Cozzi et al. [9] presented a complete malware study aimed at Linux-based operating systems. They statically and dynamically analyzed more than 10,000 samples distributed among the main architectures, namely, ARM, PowerPC, and MIPS, among others. They presented the main techniques used by malware and numerically expressed their use in the samples that made up their dataset. To carry out their analysis, they introduced the first malware analysis framework aimed at analyzing Linux-based malware.

Costin et al. [10] introduced a study of 60 families of IoT malware. The authors studied the timeline of events related to each family as well as the most relevant vulnerabilities used by them. For the dynamic analysis, the authors presented a sandbox compatible with the main IoT architectures based on the open source project Cuckoo Box [11].

2.5.2. Linux-Based Sandbox

Limon [12] is a sandbox for analyzing Linux-based malware. It collects calls to the operating system as well as capturing network traffic. Its main problem is that it only supports binary analysis in x86 architectures, and the operating system used to perform dynamic analysis is based on Ubuntu, which is not a very common operating system in the IoT. Similar problems are present in Detux [13], which, although it supports five architectures, is based on the Debian operating system. Detux only performs basic static analysis and network analysis, ignoring malware behavior within the operating system.

Chang et al. [14] proposed a sandbox for analyzing malware samples in the IoT. It is able to collect network packages and malware behavior in the system. To test the functionality of their sandbox, they experimented with the Zollard botnet.

2.5.3. Classification

Nghi Phu et al. [15] presented a framework for analyzing and classifying malware in the IoT. Their framework supports the MIPS architecture and extracts features related to malware interaction with the system in order to train a machine learning model.

Alhanahnah et al. [16] suggested a new approach to classifying IoT malware compiled for different architectures. Its method is based on generating signatures at a high level since these are more robust and vary less between architectures.

Su et al. [17] introduced a method for malware classification in IoT environments. It is based on converting malware into an image and a convolutional neural network for classification. It is able to classify a sample into malware or goodware and recognizes two malware families: Mirai and Gafgyt.
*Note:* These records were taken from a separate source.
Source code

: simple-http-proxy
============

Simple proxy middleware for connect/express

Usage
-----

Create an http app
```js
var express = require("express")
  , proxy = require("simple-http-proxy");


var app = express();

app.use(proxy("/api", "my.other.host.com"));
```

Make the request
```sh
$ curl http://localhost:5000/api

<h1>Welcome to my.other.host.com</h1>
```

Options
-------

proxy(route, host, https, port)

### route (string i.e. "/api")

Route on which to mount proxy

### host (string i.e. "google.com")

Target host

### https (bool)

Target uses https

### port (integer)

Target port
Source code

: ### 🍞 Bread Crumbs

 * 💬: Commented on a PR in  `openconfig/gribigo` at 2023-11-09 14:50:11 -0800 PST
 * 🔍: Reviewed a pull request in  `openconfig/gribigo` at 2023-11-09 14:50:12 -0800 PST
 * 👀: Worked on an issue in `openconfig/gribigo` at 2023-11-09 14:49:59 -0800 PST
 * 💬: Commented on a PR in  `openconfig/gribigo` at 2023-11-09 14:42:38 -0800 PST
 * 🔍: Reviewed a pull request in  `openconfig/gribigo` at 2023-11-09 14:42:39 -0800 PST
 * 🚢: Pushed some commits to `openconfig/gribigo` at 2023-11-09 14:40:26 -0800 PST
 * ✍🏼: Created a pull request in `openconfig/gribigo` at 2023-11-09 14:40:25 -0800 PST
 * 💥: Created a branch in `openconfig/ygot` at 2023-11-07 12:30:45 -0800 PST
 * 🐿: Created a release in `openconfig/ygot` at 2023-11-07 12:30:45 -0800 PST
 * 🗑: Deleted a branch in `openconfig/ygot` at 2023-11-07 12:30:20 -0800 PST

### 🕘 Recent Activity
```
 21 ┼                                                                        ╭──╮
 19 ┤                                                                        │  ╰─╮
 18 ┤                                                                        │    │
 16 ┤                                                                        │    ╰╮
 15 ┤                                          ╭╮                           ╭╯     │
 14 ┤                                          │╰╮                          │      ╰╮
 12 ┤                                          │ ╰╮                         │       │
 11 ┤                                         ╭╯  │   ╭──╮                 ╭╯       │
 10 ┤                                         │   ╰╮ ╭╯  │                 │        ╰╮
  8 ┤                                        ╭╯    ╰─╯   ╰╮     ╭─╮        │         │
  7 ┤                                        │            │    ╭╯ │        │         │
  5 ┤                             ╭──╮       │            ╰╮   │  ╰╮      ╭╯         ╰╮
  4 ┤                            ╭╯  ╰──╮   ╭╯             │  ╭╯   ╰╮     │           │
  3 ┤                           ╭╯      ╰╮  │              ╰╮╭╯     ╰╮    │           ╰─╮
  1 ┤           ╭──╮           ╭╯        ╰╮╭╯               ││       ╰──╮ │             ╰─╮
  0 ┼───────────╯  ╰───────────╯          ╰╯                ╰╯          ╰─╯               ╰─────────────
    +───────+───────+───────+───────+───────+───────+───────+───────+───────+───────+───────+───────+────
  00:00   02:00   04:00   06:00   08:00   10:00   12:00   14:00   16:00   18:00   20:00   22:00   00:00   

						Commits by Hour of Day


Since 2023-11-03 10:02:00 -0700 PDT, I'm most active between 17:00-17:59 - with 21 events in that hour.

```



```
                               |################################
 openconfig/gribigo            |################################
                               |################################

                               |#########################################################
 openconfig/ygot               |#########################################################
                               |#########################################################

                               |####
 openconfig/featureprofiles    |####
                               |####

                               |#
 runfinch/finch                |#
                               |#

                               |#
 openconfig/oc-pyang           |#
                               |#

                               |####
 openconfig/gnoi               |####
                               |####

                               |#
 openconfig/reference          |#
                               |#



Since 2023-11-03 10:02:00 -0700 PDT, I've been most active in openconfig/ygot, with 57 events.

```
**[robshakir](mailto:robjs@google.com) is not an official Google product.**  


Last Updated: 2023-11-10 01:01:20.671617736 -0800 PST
Kumar et al. [18] proposed a new approach to differentiate between malicious and benign applications based on a ranking of permissions used in Android IoT devices. Their methodology included an improvement on the random forest algorithm, achieving an increase in the accuracy of malware detection.

Lei et al. [19] presented a system for malware detection on Android-based IoT devices. They proposed the use of event groups instead of API calls to capture malware behaviour at a higher level than in API level. They trained and evaluated their system with a dataset of around 15,000 and 29,000 benign and malicious Android apps, respectively.

3. Proposed Architecture

This section describes the proposed SOA-based modular framework for analyzing and classifying malware samples from different IoT architectures. It consists of six modules which are invoked as services by the orchestrator of the system, which is responsible for using each module and processing the information extracted in each of the stages. Due to its modular structure, each of the modules that make up the system can be used independently (i.e., deploying a virtual machine to execute commands from a honeypot or even for adding new components). These services use our Enterprise Service Bus (ESB), which allows us to integrate any new component easily. Figure 2 shows a global view of our architecture.

3.1. System Overview

The system uses an executable file from any of the architectures supported as input, analyzes it, and produces a cluster based on the similarity that it has with other previously examined files as output. Although the proposal is designed for malware analysis purposes, it is valid for clustering other types of executables. The following sections describe in detail the modules of which our system is composed.

3.2. The Orchestrator

This is the main module of the system and the one in charge of making the pipeline that interconnects the rest of the modules. Once it obtains a sample, it uses the static analysis module to obtain the information necessary to continue with the next phase. Then, it uses the deployment module to check whether the architecture of the analyzed file is supported, that is, whether there is a virtual machine that supports that architecture, and if it is, it starts the virtual machine instance.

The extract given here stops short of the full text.